Six Things I Learned About Mother's Day

OK, you're looking at the date on this and saying to yourself, "Doesn't she know she's a week late?!" Yes. Yes I do. But I have two full-time daughters and a full-time job that is winding down toward summer so this is the first moment of peace I've had to write in a very long time. A. Very. Long. Time.

This Mother's Day hit me harder than in previous years. I've celebrated Mother's Day for 31 years as a daughter and 4 years as a mom, but something about this year gave me a new perspective. Call it maturity, call it getting older, call it pregnancy hormones. I'm not sure. All I know is I found myself lost in thought several moments throughout the day and I've got to put these on paper.

#1: Mother's Day is Tough on Dads
Laying in bed on Mother's Day night, my husband asked me if I felt like he did enough. When I questioned him, he mentioned seeing all these pictures of gifts on social media and hearing stories of celebration plans at church. It broke my heart. Here was the good-looking, hard-working love of my life afraid that he had not honored me enough on my special day. Dads, I'm sorry you feel pressured to measure up and spend weeks preparing the perfect Mother's Day surprise. That's not fair.

#2: I Really Just Want a Nap
To go along with #1, moms really aren't as difficult as we may come across. Yes, we pin ideas on Pinterest of luxurious vacations and fancy dinner ideas, but more than half of those are completely unrealistic. I would give anything for an hour-long nap while my husband takes care of the kids. Some moms would like free access to the bathroom and permission to lock the door knowing that someone on the other side has the little people handled. Others want to go shopping by themselves or with a best friend and trust that the house will not be demolished when they return. So ask your wife what she really wants. She just might surprise you (and save you months of planning and a few hundred bucks).

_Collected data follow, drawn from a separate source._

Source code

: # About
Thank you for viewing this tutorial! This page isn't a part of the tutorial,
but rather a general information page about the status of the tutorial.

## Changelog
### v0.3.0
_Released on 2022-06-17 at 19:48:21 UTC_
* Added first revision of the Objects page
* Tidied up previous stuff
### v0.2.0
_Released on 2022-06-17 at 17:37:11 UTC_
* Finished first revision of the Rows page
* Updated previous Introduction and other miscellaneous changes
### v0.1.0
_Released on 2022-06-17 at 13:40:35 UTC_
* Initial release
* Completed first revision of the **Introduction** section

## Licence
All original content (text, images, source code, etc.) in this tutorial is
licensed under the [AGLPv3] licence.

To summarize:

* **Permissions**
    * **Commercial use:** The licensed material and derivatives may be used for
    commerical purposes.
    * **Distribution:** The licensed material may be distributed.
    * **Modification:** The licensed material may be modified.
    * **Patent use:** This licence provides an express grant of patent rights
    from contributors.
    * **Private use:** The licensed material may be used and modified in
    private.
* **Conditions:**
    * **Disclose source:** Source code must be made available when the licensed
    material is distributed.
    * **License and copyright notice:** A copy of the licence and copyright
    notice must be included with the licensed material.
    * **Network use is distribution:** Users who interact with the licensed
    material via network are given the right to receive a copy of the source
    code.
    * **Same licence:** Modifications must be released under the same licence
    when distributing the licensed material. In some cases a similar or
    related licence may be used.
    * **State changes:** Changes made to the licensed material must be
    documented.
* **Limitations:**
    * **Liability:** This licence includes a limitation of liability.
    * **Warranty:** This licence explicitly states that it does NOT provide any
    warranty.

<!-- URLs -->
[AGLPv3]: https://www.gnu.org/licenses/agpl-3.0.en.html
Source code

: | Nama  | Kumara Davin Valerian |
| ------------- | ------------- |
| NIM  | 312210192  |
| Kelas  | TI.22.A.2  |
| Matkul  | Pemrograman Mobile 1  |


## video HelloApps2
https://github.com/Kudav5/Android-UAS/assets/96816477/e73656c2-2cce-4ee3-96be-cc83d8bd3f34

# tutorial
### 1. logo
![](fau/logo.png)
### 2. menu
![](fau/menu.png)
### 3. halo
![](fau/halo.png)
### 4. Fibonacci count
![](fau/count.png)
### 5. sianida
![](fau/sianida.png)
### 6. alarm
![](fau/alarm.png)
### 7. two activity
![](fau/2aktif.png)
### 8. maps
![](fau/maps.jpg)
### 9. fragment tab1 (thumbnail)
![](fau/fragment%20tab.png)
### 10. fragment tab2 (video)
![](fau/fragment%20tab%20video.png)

#3: Being Mom is Crazy Hard
Did she break her arm or just sprain it? Is her fever high enough to warrant a doctor's visit? Did I really just let her eat a sucker for dinner? Should I request her teacher for next year? How much should I intervene when she's not getting along with her friend? She's talking to boys? She's only four!
Did she just... yes, she just picked up a goldfish with her toes and ate it.
These questions and more have invaded my thoughts in the past month. To be honest, I did not expect this kind of pressure so soon and sometimes I'm tempted to think I'm not equipped. I'm not enough. I do not measure up to the mom down the street who seemingly has is all together. Being full-time working mom is even harder. I'm not a victim here. Working is a necessity for our family, so I've accepted it and found a job I love. I won't lie though; there are days that I want to stay home with my baby girls so I'll be sure not to miss a moment of their growing up. They are only little for such a short time and there is a lot of pressure to document every milestone and record every event.

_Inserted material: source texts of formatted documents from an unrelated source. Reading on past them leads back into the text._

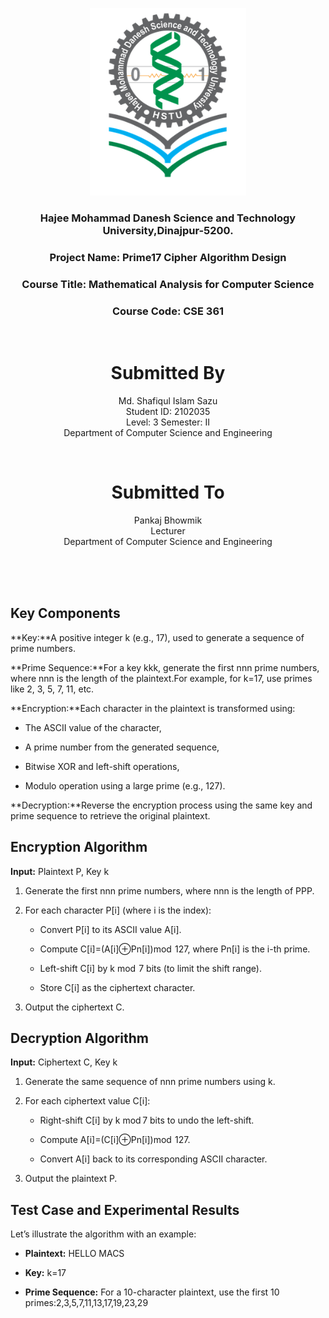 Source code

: <p align="center">
  <img src="HSTU_Logo.png" alt="HSTU Logo" width="250" height="300">
</p>

<h3 align="center">
  Hajee Mohammad Danesh Science and Technology University,Dinajpur-5200.
</h3>
<h3 align="center">
Project Name: Prime17 Cipher Algorithm Design
</h3>

<h3 align="center">
  Course Title: Mathematical Analysis for Computer Science
</h3>

<h3 align="center">
  Course Code: CSE 361
</h3>
<br>
<h1 align="center">Submitted By</h1>

 <p align="center">Md. Shafiqul Islam Sazu<br>Student ID: 2102035<br>Level: 3 Semester: II<br>Department of Computer Science and Engineering</p>
 <br>

<h1 align="center">Submitted To</h1>

 <p align="center">Pankaj Bhowmik<br>Lecturer<br>Department of Computer Science and Engineering</p>


<br><br><br>


Key Components
--------------

**Key:**A positive integer k (e.g., 17), used to generate a sequence of prime numbers.

**Prime Sequence:**For a key kkk, generate the first nnn prime numbers, where nnn is the length of the plaintext.For example, for k=17, use primes like 2, 3, 5, 7, 11, etc.

**Encryption:**Each character in the plaintext is transformed using:

*   The ASCII value of the character,
    
*   A prime number from the generated sequence,
    
*   Bitwise XOR and left-shift operations,
    
*   Modulo operation using a large prime (e.g., 127).
    

**Decryption:**Reverse the encryption process using the same key and prime sequence to retrieve the original plaintext.

Encryption Algorithm
--------------------

**Input:** Plaintext P, Key k

1.  Generate the first nnn prime numbers, where nnn is the length of PPP.
    
2.  For each character P\[i\] (where i is the index):
    
    *   Convert P\[i\] to its ASCII value A\[i\].
        
    *   Compute C\[i\]=(A\[i\]⊕Pn\[i\])mod  127, where Pn\[i\] is the i-th prime.
        
    *   Left-shift C\[i\] by k mod  7 bits (to limit the shift range).
        
    *   Store C\[i\] as the ciphertext character.
        
3.  Output the ciphertext C.
    

Decryption Algorithm
--------------------

**Input:** Ciphertext C, Key k

1.  Generate the same sequence of nnn prime numbers using k.
    
2.  For each ciphertext value C\[i\]:
    
    *   Right-shift C\[i\] by k mod 7 bits to undo the left-shift.
        
    *   Compute A\[i\]=(C\[i\]⊕Pn\[i\])mod  127.
        
    *   Convert A\[i\] back to its corresponding ASCII character.
        
3.  Output the plaintext P.
    

Test Case and Experimental Results
----------------------------------

Let’s illustrate the algorithm with an example:

*   **Plaintext:** HELLO MACS
    
*   **Key:** k=17
    
*   **Prime Sequence:** For a 10-character plaintext, use the first 10 primes:2,3,5,7,11,13,17,19,23,29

#4: Moms Come in a Variety of Forms
Birth moms, adoptive moms, foster moms, stepmoms, grandmas standing in as moms... the list goes on and on. I've found a new respect for women who step in and become the mother when another mom steps out. Choosing to be a mom is a beautiful thing. Much love for those who selflessly chose to become mommies.

#5: Motherhood is a Community
I cannot do this mom thing alone. I will absolutely suffocate to death if I try to make every decision without seeking the wise counsel of women who have walked this road before me. That takes laying down my pride, something I'm not ever going to win an award for. God has been working on that for a while and I have seen His hand move in a mighty way these past few weeks. My mom, mother-in-law, friends at school and ladies I worship with on a weekly basis have all been teaching (through words and actions) what it means to be a godly wife and mom. I'm thankful to have women in my life who I can be vulnerable with, ugly cry with and share my heart.

#6: I Am the Mom God Designed for My Kids
In His amazingly thorough plan that has been in place since the creation of the universe, God designed for me to be the mother of Aubrey Evelyn, Avery Marie and Austin Landon (coming in August). Me. No one else. So when I'm tempted to think I'm not enough or I'm overwhelmed with the responsibility these wonderful little people bring, I look to Him. Sometimes it's easier than others. Sometimes I have to physically turn my head away from the pressure and tilt it upward to regain focus. That's usually during bath time when I've been splashed one too many times. I start praying out loud for patience and wisdom and my girls look at me like I have two heads, but they calm down because it scares them. Honestly though, it's an humbling experience to know He has a plan for these babies and He has chosen me to be a part of it. This is the most important lesson about Mother's Day.